The study estimates that, by 2050, extreme heat could claim the lives of approximately 204,000 women annually across the three countries studied.
Key findings of the report

One of the key findings of the report is that heat has a major effect on unpaid domestic labour – an ‘invisible’ dimension of worker productivity that is rarely studied, valued, or reflected in GDP statistics. Across the three countries studied, losses in unpaid labour because of the effects of heat account for up to 75 per cent of the productivity losses experienced by women. Across the three countries, extreme heat means women need to work significantly longer to perform the same volume of (paid and unpaid) work. These losses mean more time and effort spent completing domestic tasks such as cooking, cleaning, and obtaining food and water for the family – plus diminished income from paid work.

The inclusion of unpaid work in our analysis increases the estimate of heat-related losses women experience by 260 per cent, in contrast to 76 per cent for men. These losses bear heavily on the well-being of women and their families and have knock-on consequences across societies on basic needs such as childcare and family nutrition. Furthermore, over the longer term, they will inhibit female education, labour market inclusion, and broader economic development.

Heat-related income losses to women in the paid labour market constitute a significant drain on economies and severely limit women’s opportunities for income and economic advancement. Women earn on average 20 per cent less than men which means that any income loss has a heavier toll. This analysis yields a conservative estimate of USD 120 billion each year in heat-related losses to women’s paid labour productivity across India, Nigeria, and the US alone – financial and livelihood losses that are pushing the most financially vulnerable women below or further below the poverty line.

Women are at a greater physiological risk from heat than men. Women, particularly pregnant people, face greater physiological vulnerability to heat because of differences in thermoregulation. By 2050, given a dearth of data, conservative estimates predict extreme heat could claim the lives of 204,000 women a year across India, Nigeria, and the US. Furthermore, they are also most likely to shoulder the extra paid and unpaid care responsibilities associated with heat-related illnesses. Across the three countries, women bear up to 78 per cent of the burden of unpaid care work.

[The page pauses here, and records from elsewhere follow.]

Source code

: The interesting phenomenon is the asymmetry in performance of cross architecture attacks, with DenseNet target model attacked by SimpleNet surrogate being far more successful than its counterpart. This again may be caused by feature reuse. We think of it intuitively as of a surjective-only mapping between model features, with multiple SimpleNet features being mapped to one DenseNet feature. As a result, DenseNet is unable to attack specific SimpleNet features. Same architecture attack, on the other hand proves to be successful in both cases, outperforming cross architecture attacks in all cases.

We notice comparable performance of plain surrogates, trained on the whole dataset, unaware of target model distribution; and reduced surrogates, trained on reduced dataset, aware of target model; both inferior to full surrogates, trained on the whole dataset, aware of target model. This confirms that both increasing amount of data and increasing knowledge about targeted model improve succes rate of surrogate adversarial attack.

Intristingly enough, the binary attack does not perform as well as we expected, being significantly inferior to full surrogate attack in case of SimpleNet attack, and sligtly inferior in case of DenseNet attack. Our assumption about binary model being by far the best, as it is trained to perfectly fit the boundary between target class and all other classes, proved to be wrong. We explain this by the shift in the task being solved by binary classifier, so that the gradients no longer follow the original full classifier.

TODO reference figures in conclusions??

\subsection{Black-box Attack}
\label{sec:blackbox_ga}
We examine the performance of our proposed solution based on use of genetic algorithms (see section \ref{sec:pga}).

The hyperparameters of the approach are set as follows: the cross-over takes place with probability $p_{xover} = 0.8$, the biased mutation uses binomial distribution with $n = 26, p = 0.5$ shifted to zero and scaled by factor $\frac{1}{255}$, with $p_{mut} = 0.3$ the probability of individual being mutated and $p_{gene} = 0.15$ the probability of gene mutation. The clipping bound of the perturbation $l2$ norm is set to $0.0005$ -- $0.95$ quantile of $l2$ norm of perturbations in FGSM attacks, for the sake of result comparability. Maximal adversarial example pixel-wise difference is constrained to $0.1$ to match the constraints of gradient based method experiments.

Kathy Baughman McLeod, Director of the Adrienne Arsht-Rockefeller Foundation Resilience Center, said: "Extreme heat is quietly but profoundly brutalising women worldwide. Whether they’re at home or on the job, women’s livelihoods are disproportionately affected by heat. This landmark study finally arms employers, policymakers, and advocates with the data to measure the far-reaching costs of extreme heat to women. In doing so, we are blazing a trail for social, economic, and policy solutions that will save lives and bolster economies and communities."